Base pipeline to compare histogram to previous rolling histograms

__init__(func_hist_collector, read_key, store_key, assign_to_key=None, hist_col='histogram', suffix='comp', *args, **kwargs)

Initialize an instance of RollingHistComparer.

Parameters
  • func_hist_collector – histogram collection function

  • read_key (str) – key of input data to read from data store

  • store_key (str) – key of output data to store in data store

  • assign_to_key (str) – key of the input data to assign function applied-output to. (optional)

  • hist_col (str) – column/key in input df/dict that contains the histogram. default is ‘histogram’

  • suffix (str) – column/key of rolling histogram. default is ‘roll’ -> column = ‘histogram_roll’

  • args – (tuple, optional): residual args passed on to func_mean and func_std

  • kwargs – (dict, optional): residual kwargs passed on to func_mean and func_std

class popmon.analysis.comparison.hist_comparer.NormHistComparer(func_hist_collector, read_key, store_key, assign_to_key=None, hist_col='histogram', *args, **kwargs)

Bases: Pipeline

Base pipeline to compare histogram to normalized histograms

__init__(func_hist_collector, read_key, store_key, assign_to_key=None, hist_col='histogram', *args, **kwargs)

Initialize an instance of NormHistComparer.

Parameters
  • func_hist_collector – histogram collection function

  • read_key (str) – key of input data to read from data store

  • store_key (str) – key of output data to store in data store

  • assign_to_key (str) – key of the input data to assign function applied-output to. (optional)

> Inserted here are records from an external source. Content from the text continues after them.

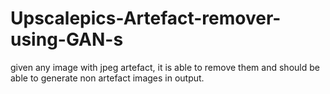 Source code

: # Upscalepics-Artefact-remover-using-GAN-s
 given any image with jpeg artefact, it is able to remove them and should be able to generate non artefact images in output. 
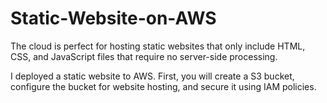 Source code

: # Static-Website-on-AWS

The cloud is perfect for hosting static websites that only include HTML, CSS, and JavaScript files that require no server-side processing. 

I deployed a static website to AWS. First, you will create a S3 bucket, configure the bucket for website hosting, and secure it using IAM policies.

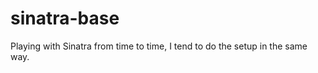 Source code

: sinatra-base
============

Playing with Sinatra from time to time, I tend to do the setup in the same way. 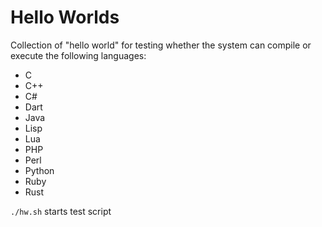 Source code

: # Hello Worlds

Collection of "hello world" for testing whether the system can compile or execute the following languages:

* C
* C++
* C#
* Dart
* Java
* Lisp
* Lua
* PHP
* Perl
* Python
* Ruby
* Rust

`./hw.sh` starts test script
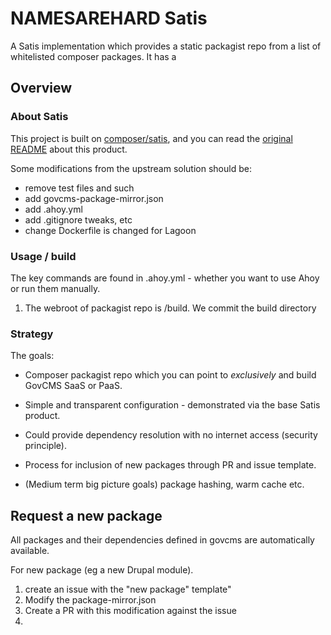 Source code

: # NAMESAREHARD Satis

A Satis implementation which provides a static packagist repo from a list of whitelisted
composer packages. It has a 

## Overview

### About Satis

This project is built on [composer/satis](https://github.com/composer/satis),
and you can read the [original README](https://github.com/composer/satis/blob/master/README.md)
about this product.

Some modifications from the upstream solution should be:

- remove test files and such
- add govcms-package-mirror.json
- add .ahoy.yml
- add .gitignore tweaks, etc
- change Dockerfile is changed for Lagoon

### Usage / build

The key commands are found in .ahoy.yml - whether you want to use Ahoy or run them manually.

1. The webroot of packagist repo is /build. We commit the build directory 

### Strategy

The goals:
 
- Composer packagist repo which you can point to *exclusively* and build GovCMS
SaaS or PaaS.

- Simple and transparent configuration - demonstrated via the base Satis product.

- Could provide dependency resolution with no internet access (security principle).

- Process for inclusion of new packages through PR and issue template.

- (Medium term big picture goals) package hashing, warm cache etc.


## Request a new package

All packages and their dependencies defined in govcms are automatically available.

For new package (eg a new Drupal module).

1. create an issue with the "new package" template"
1. Modify the package-mirror.json
1. Create a PR with this modification against the issue
1. 

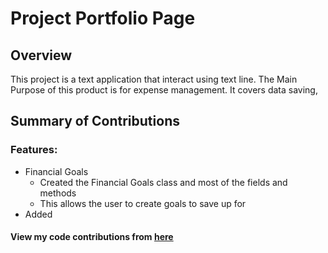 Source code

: # Project Portfolio Page

## Overview
This project is a text application that interact using text line. The Main Purpose of this product is for expense management.
It covers data saving,

## Summary of Contributions
### Features:
- Financial Goals
    - Created the Financial Goals class and most of the fields and methods
    - This allows the user to create goals to save up for 
- Added 

#### View my code contributions from [here](https://nus-cs2113-ay2425s2.github.io/tp-dashboard/?search=anothersace&breakdown=true&sort=groupTitle%20dsc&sortWithin=title&since=2025-02-21&timeframe=commit&mergegroup=&groupSelect=groupByRepos&checkedFileTypes=docs~functional-code~test-code~other)



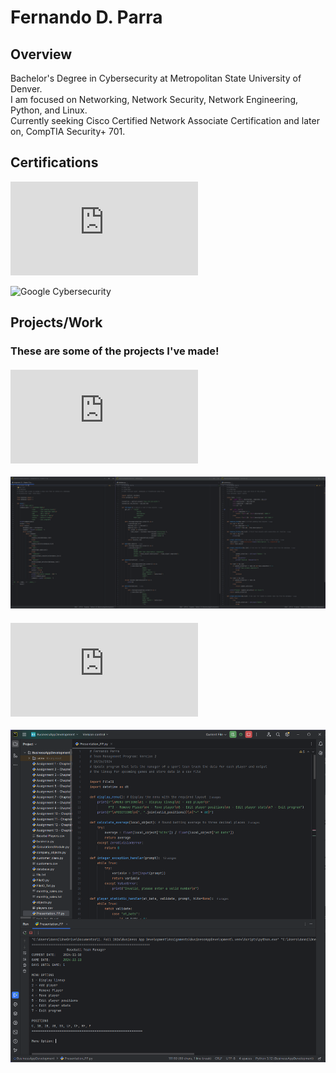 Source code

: # Fernando D. Parra

## Overview
Bachelor's Degree in Cybersecurity at Metropolitan State University of Denver.
<br>I am focused on Networking, Network Security, Network Engineering, Python, and Linux.
<br>Currently seeking Cisco Certified Network Associate Certification and later on, CompTIA Security+ 701.

## Certifications
<!-- Link to certifications -->
![Google Certifications](https://github.com/Fernando144ft/My-Work-Repo/blob/main/Google%20Cybersecurity/readme.md)
<!-- Certification Image -->
![Google Cybersecurity](https://github.com/user-attachments/assets/768d9928-29a9-45f8-ad9d-7a74062591f6)

## Projects/Work
### These are some of the projects I've made!
#### ![Python & Databases](https://github.com/Fernando144ft/My-Work-Repo/blob/main/Python/Python%20%26%20Databases/readme.md)
![Screenshot 2024-11-10 164905](https://github.com/Fernando144ft/My-Work-Repo/blob/main/Python/Images/Screenshot%202024-11-10%20164905.png)
#### ![Team Management Project](https://github.com/Fernando144ft/My-Work-Repo/blob/main/Python/Team%20Management%20Program/readme.md)
![Screenshot 2024-11-10 171023](https://github.com/Fernando144ft/My-Work-Repo/blob/main/Python/Images/Screenshot%202024-11-10%20171023.png)
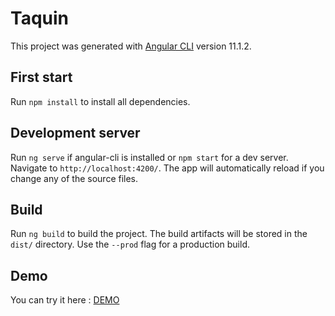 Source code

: # Taquin

This project was generated with [Angular CLI](https://github.com/angular/angular-cli) version 11.1.2.

## First start

Run `npm install` to install all dependencies.

## Development server

Run `ng serve` if angular-cli is installed or `npm start` for a dev server. Navigate to `http://localhost:4200/`. The app will automatically reload if you change any of the source files.


## Build

Run `ng build` to build the project. The build artifacts will be stored in the `dist/` directory. Use the `--prod` flag for a production build.

## Demo

You can try it here : [DEMO](https://tarikferdaoussi.github.io/taquin/taquin)

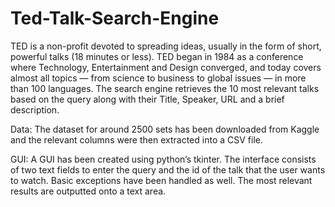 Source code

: # Ted-Talk-Search-Engine

TED is a non-profit devoted to spreading ideas, usually in the form of short, powerful talks (18 minutes or less). TED began in 1984 as a conference where Technology, Entertainment and Design converged, and today covers almost all topics — from science to business to global issues — in more than 100 languages. The search engine retrieves the 10 most relevant talks based on the query along with their Title, Speaker, URL and a brief description. 

Data: The dataset for around 2500 sets has been downloaded from Kaggle and the relevant columns were then extracted into a CSV file.

GUI: A GUI has been created using python’s tkinter. The interface consists of two text fields to enter the query and the id of the talk that the user wants to watch. Basic exceptions have been handled as well. The most relevant results are outputted onto a text area.


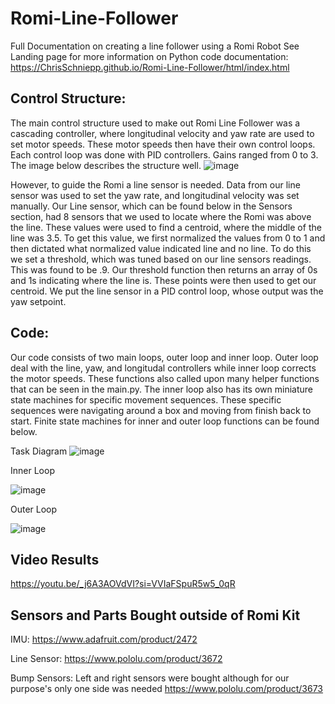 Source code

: # Romi-Line-Follower
Full Documentation on creating a line follower using a Romi Robot
See Landing page for more information on Python code documentation: https://ChrisSchniepp.github.io/Romi-Line-Follower/html/index.html


## Control Structure:
The main control structure used to make out Romi Line Follower was a cascading controller, where longitudinal velocity and yaw rate are used to set motor speeds. These motor speeds then have their own control loops. Each control loop was done with PID controllers. Gains ranged from 0 to 3. The image below describes the structure well. 
![image](https://github.com/user-attachments/assets/3e9f5e1a-7e69-452e-843c-5f5a68c3afdf)

However, to guide the Romi a line sensor is needed. Data from our line sensor was used to set the yaw rate, and longitudinal velocity was set manually. Our Line sensor, which can be found below in the Sensors section, had 8 sensors that we used to locate where the Romi was above the line. These values were used to find a centroid, where the middle of the line was 3.5. To get this value, we first normalized the values from 0 to 1 and then dictated what normalized value indicated line and no line. To do this we set a threshold, which was tuned based on our line sensors readings. This was found to be .9. Our threshold function then returns an array of 0s and 1s indicating where the line is. These points were then used to get our centroid. We put the line sensor in a PID control loop, whose output was the yaw setpoint.  

## Code:

Our code consists of two main loops, outer loop and inner loop. Outer loop deal with the line, yaw, and longitudal controllers while inner loop corrects the motor speeds. These functions also called upon many helper functions that can be seen in the main.py. The inner loop also has its own miniature state machines for specific movement sequences. These specific sequences were navigating around a box and moving from finish back to start. Finite state machines for inner and outer loop functions can be found below.

Task Diagram
![image](https://github.com/user-attachments/assets/fbef46a5-7817-400f-a241-952cbdea11e3)

Inner Loop

![image](https://github.com/user-attachments/assets/81995771-aa29-4fe3-b032-877bd7be59ee)

Outer Loop

![image](https://github.com/user-attachments/assets/022cfe8e-22f1-47b4-9f6c-7e86920f31c5)


## Video Results
https://youtu.be/_j6A3AOVdVI?si=VVIaFSpuR5w5_0qR

## Sensors and Parts Bought outside of Romi Kit

IMU:
https://www.adafruit.com/product/2472

Line Sensor:
https://www.pololu.com/product/3672

Bump Sensors:
Left and right sensors were bought although for our purpose's only one side was needed
https://www.pololu.com/product/3673
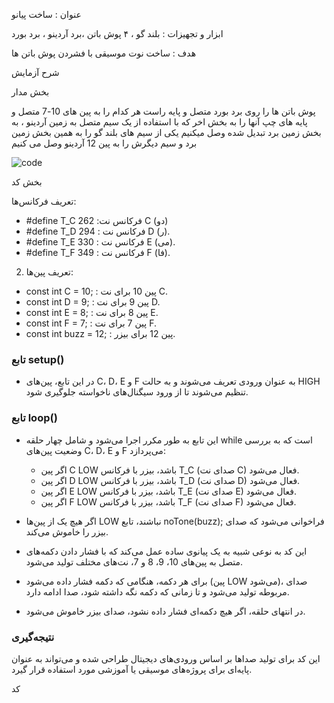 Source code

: عنوان : ساخت پیانو 

ابزار و تجهیزات : بلند گو ، ۴ پوش باتن ،برد آردینو ، برد بورد

هدف : ساخت نوت موسیقی با فشردن پوش باتن ها

شرح آزمایش

بخش مدار 

پوش باتن ها را روی برد بورد متصل و پایه راست هر کدام را به پین های 10-7 متصل و پایه های چپ آنها را به بخش اخر که با استفاده از یک سیم متصل به زمین آردینو ، به بخش زمین برد تبدیل شده وصل میکنیم
یکی از سیم های بلند گو را به همین بخش زمین برد و سیم دیگرش را به پین 12 آردینو وصل می کنیم

![code](./photo_2024-11-17_08-29-05.jpg)  

بخش کد


تعریف فرکانس‌ها:


   - #define T_C 262
:فرکانس نت C (دو)
   - #define T_D 294
: فرکانس نت D (ر).
   - #define T_E 330
: فرکانس نت E (می).
   - #define T_F 349
: فرکانس نت F (فا).
   

2. تعریف پین‌ها:
 
  - const int C = 10; 
: پین 10 برای نت C.
   - const int D = 9;
: پین 9 برای نت D.
   - const int E = 8;
: پین 8 برای نت E.
   - const int F = 7;
: پین 7 برای نت F.
   - const int buzz = 12;
: پین 12 برای بیزر.


### تابع setup()


- در این تابع، پین‌های C، D، E و F به عنوان ورودی تعریف می‌شوند و به حالت HIGH تنظیم می‌شوند تا از ورود سیگنال‌های ناخواسته جلوگیری شود.

### تابع loop()

- این تابع به طور مکرر اجرا می‌شود و شامل چهار حلقه while است که به بررسی وضعیت پین‌های C، D، E و F می‌پردازد:


  - اگر پین C LOW باشد، بیزر با فرکانس T_C (صدای نت C) فعال می‌شود.
  - اگر پین D LOW باشد، بیزر با فرکانس T_D (صدای نت D) فعال می‌شود.
  - اگر پین E LOW باشد، بیزر با فرکانس T_E (صدای نت E) فعال می‌شود.
  - اگر پین F LOW باشد، بیزر با فرکانس T_F (صدای نت F) فعال می‌شود.

- اگر هیچ یک از پین‌ها LOW نباشند، تابع noTone(buzz); فراخوانی می‌شود که صدای بیزر را خاموش می‌کند.

- این کد به نوعی شبیه به یک پیانوی ساده عمل می‌کند که با فشار دادن دکمه‌های متصل به پین‌های 10، 9، 8 و 7، نت‌های مختلف تولید می‌شود.


- برای هر دکمه، هنگامی که دکمه فشار داده می‌شود (پین LOW می‌شود)، صدای مربوطه تولید می‌شود و تا زمانی که دکمه نگه داشته شود، صدا ادامه دارد.


- در انتهای حلقه، اگر هیچ دکمه‌ای فشار داده نشود، صدای بیزر خاموش می‌شود.

### نتیجه‌گیری


این کد برای تولید صداها بر اساس ورودی‌های دیجیتال طراحی شده و می‌تواند به عنوان پایه‌ای برای پروژه‌های موسیقی یا آموزشی مورد استفاده قرار گیرد.

کد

  • hist_col (str) – column/key in input df/dict that contains the histogram. default is ‘histogram’

  • args – (tuple, optional): residual args passed on to func_hist_collector

  • kwargs – (dict, optional): residual kwargs passed on to func_hist_collector

class popmon.analysis.comparison.hist_comparer.PreviousHistComparer(read_key, store_key, hist_col='histogram', suffix='prev1')

Bases: RollingHistComparer

Compare histogram to previous histograms

__init__(read_key, store_key, hist_col='histogram', suffix='prev1')

Initialize an instance of PreviousHistComparer.

Parameters
  • read_key (str) – key of input data to read from data store

  • store_key (str) – key of output data to store in data store

  • hist_col (str) – column/key in input df/dict that contains the histogram. default is ‘histogram’

  • suffix (str) – column/key of rolling histogram. default is ‘prev’ -> column = ‘histogram_prev’

class popmon.analysis.comparison.hist_comparer.ReferenceHistComparer(reference_key, assign_to_key, store_key, hist_col='histogram', suffix='ref')

Bases: HistComparer

Compare histogram to reference histograms

__init__(reference_key, assign_to_key, store_key, hist_col='histogram', suffix='ref')

Initialize an instance of ReferenceHistComparer.

Parameters
  • reference_key (str) – key of input data to read from data store

  • assign_to_key (str) – key of input data to read from data store

  • store_key (str) – key of output data to store in data store

  • hist_col (str) – column/key in input df/dict that contains the histogram. default is ‘histogram’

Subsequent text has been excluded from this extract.